EXERCISE INPUT »
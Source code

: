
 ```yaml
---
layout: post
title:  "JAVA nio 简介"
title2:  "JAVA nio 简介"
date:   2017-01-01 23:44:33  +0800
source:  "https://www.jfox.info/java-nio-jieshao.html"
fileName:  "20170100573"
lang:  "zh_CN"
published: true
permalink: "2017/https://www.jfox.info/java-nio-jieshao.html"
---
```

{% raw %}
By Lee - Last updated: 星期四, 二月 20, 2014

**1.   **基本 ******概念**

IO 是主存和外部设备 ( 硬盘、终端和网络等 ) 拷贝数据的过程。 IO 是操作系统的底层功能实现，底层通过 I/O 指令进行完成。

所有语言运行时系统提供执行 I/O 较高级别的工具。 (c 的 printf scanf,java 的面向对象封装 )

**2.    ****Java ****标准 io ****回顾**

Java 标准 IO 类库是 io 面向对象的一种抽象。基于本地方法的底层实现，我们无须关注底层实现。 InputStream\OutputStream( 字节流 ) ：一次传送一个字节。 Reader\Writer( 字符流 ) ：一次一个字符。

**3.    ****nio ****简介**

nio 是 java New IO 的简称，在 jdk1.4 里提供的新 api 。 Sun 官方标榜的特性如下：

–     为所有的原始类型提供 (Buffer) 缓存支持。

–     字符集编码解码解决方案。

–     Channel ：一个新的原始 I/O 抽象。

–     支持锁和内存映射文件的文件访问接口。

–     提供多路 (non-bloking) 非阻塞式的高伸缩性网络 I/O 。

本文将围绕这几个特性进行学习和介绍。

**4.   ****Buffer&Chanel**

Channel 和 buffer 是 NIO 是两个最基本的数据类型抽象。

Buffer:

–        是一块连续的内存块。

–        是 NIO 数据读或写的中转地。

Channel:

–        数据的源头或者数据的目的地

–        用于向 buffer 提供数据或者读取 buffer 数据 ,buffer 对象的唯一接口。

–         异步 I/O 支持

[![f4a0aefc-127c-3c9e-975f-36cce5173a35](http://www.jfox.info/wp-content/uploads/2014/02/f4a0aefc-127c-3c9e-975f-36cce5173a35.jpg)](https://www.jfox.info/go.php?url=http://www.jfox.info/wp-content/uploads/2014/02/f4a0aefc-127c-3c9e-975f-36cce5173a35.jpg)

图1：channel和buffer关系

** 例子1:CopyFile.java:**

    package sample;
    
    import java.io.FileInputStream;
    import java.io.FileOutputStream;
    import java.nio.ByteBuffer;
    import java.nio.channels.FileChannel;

WORK TO BE COMPLETED » Copy the records out again word for word.

ANSWER TO THIS PROBLEM »
Source code

:
 ```yaml
---
layout: post
title:  "JAVA nio 简介"
title2:  "JAVA nio 简介"
date:   2017-01-01 23:44:33  +0800
source:  "https://www.jfox.info/java-nio-jieshao.html"
fileName:  "20170100573"
lang:  "zh_CN"
published: true
permalink: "2017/https://www.jfox.info/java-nio-jieshao.html"
---
```

{% raw %}
By Lee - Last updated: 星期四, 二月 20, 2014

**1.   **基本 ******概念**

IO 是主存和外部设备 ( 硬盘、终端和网络等 ) 拷贝数据的过程。 IO 是操作系统的底层功能实现，底层通过 I/O 指令进行完成。

所有语言运行时系统提供执行 I/O 较高级别的工具。 (c 的 printf scanf,java 的面向对象封装 )

**2.    ****Java ****标准 io ****回顾**

Java 标准 IO 类库是 io 面向对象的一种抽象。基于本地方法的底层实现，我们无须关注底层实现。 InputStream\OutputStream( 字节流 ) ：一次传送一个字节。 Reader\Writer( 字符流 ) ：一次一个字符。

**3.    ****nio ****简介**

nio 是 java New IO 的简称，在 jdk1.4 里提供的新 api 。 Sun 官方标榜的特性如下：

–     为所有的原始类型提供 (Buffer) 缓存支持。

–     字符集编码解码解决方案。

–     Channel ：一个新的原始 I/O 抽象。

–     支持锁和内存映射文件的文件访问接口。

–     提供多路 (non-bloking) 非阻塞式的高伸缩性网络 I/O 。

本文将围绕这几个特性进行学习和介绍。

**4.   ****Buffer&Chanel**

Channel 和 buffer 是 NIO 是两个最基本的数据类型抽象。

Buffer:

–        是一块连续的内存块。

–        是 NIO 数据读或写的中转地。

Channel:

–        数据的源头或者数据的目的地

–        用于向 buffer 提供数据或者读取 buffer 数据 ,buffer 对象的唯一接口。

–         异步 I/O 支持

[![f4a0aefc-127c-3c9e-975f-36cce5173a35](http://www.jfox.info/wp-content/uploads/2014/02/f4a0aefc-127c-3c9e-975f-36cce5173a35.jpg)](https://www.jfox.info/go.php?url=http://www.jfox.info/wp-content/uploads/2014/02/f4a0aefc-127c-3c9e-975f-36cce5173a35.jpg)

图1：channel和buffer关系

** 例子1:CopyFile.java:**

    package sample;
    
    import java.io.FileInputStream;
    import java.io.FileOutputStream;
    import java.nio.ByteBuffer;
    import java.nio.channels.FileChannel;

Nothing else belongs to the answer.